# Descriptions to the CMag_Calibration_ML Folder


## Code

The directory contains Python and Matlab code for the project. Some Python libraries used in the project are listed below:

In [7]:
import sys
import pandas
import numpy as np
import keras
import tensorflow as tf
import sklearn

print("Python version:", sys.version)
print("pandas version:", pandas.__version__)
print("numpy version:", np.__version__)
print("keras version:", keras.__version__)
print("tensorflow version:", tf.__version__)
print("sklearn version:", sklearn.__version__)


Python version: 3.6.7 |Anaconda, Inc.| (default, Oct 23 2018, 14:01:38) 
[GCC 4.2.1 Compatible Clang 4.0.1 (tags/RELEASE_401/final)]
pandas version: 0.23.4
numpy version: 1.15.4
keras version: 2.2.4
tensorflow version: 1.12.0
sklearn version: 0.20.1


### baseline_model 
It contains a notebook to generate a training dataset of sensor grid data to retrain the baseline model, and Matlab files for running the baseline model.

- magnetic_model: Matlab folders of baseline model 

    - CalibratedSystem_CardioMag_orginal_files
    
    Original Matlab files provided by the MSRL, ETH.
    
    - CalibrateSystem_CardioMag_retrained_w_SensorGrid
    
    Matlab file `recalibrated_X_test.m` is used to make predictions of the testing dataset `X_test.mat`, and save predictions as `recalibrated_y_pred.mat`, using the recalibrated linear baseline model.
    
    Matlab file `metrolab.m` is used to make predictions of the metrolab dataset `metrolab_unified_units.csv`, and save predictions as `metrolab_y_pred.mat`, using the recalibrated linear baseline model.
    
- `Generating_training_set_for_baseline_linear_model.ipynb`: Python notebook to generate a training dataset from `train.npy` for the baseline model by selecting samples with current vectors in range of [-5, 5] A.


### functions (Python)
- `file_handler.py`: contains methods to load raw sensor grid data (numpy file) and metrolab data (csv file). Used in `01_Data_Visulisation.ipynb`, `02_Dataset_Preparation.ipynb`.
    
- `functions_plot.py`: contains a method to plot 3D coordinates of data. Used in `01_Data_Visulisation.ipynb`, `02_Dataset_Preparation.ipynb`.
    
- `functions.py`: contains methods to
    1. load training and testing data
    2. perform feature scaling based on training dataset
    3. save object
    4. load object
        
Used in `03_Train_RandomForest_GridSearch.py`, `04_Train_ANN_keras.ipynb`, `05_PerformanceEvaluation_General.ipynb`, `06_PerformanceEvaluation_SystemSpecific.ipynb`, `07_Error_Location_Distribution.ipynb`, `08_Small_Training_Set.ipynb`.


### Metrolab_Testing
- `01_metrolab.ipynb`: preprocess metrolab data. Including to remove samples with nan magnetic field measurements (`metrolab_remove_nan.csv`); convert all measurements in metrolab dataset to SI units (`metrolab_unified_units.csv`).
- `02_Testing_w_Metrolab.ipynb`: test models trained with sensor grid dataset (baseline, RF and ANN) with metrolab dataset, and compare results using R2 and RMSE metrics.

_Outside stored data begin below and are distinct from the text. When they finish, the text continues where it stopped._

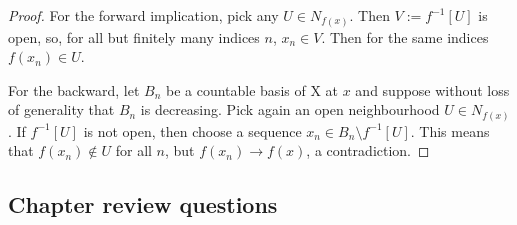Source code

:
\begin{proof} 
    For the forward implication, pick any \( U \in N_{f(x)} \). Then \( V := f^{-1}[U] \) is open, so, for all but finitely many indices \( n \), \( x_n \in V \). Then for the same indices \( f(x_n) \in U \).

    For the backward, let \( B_n \) be a countable basis of X at \( x \) and suppose without loss of generality that \( B_n \) is decreasing. Pick again an open neighbourhood \( U \in N_{f(x)} \). If \( f^{-1}[U] \) is not open, then choose a sequence \( x_n \in B_n \setminus f^{-1}[U] \). This means that \( f(x_n) \not\in U \) for all \( n \), but \( f(x_n) \to f(x) \), a contradiction.
\end{proof}

\subsection{Chapter review questions}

### 01_Data_Visualization.ipynb
visualize sensor grid dataset data, perform statistical analysis of the dataset and feature correlation heatmap.

### 02_Dataset_Preparation.ipynb
split training and testing data with a 9:1 ratio, and check the location and current distribution in two datasets. All data in the machine learning models were saved with SI units, ie. locations are in metres, currents are in amps and field are in Tesla.

### 03x_Train_Random_Forest.ipynb
Trains a RF regression model. We also look at the effect of the training set size and some hyperparameters of the RF on prediction performance

### 03_Train_RandomForest_GridSearch.py
to train a RF regression model, and use grid search to select hyperparameter. Model is saved as `Models/RF/GridSearch_RFmulti.pkl` and prediction outputs of testing dataset are saved as `Models/RF/GridSearch_RF_predictions.npy`. 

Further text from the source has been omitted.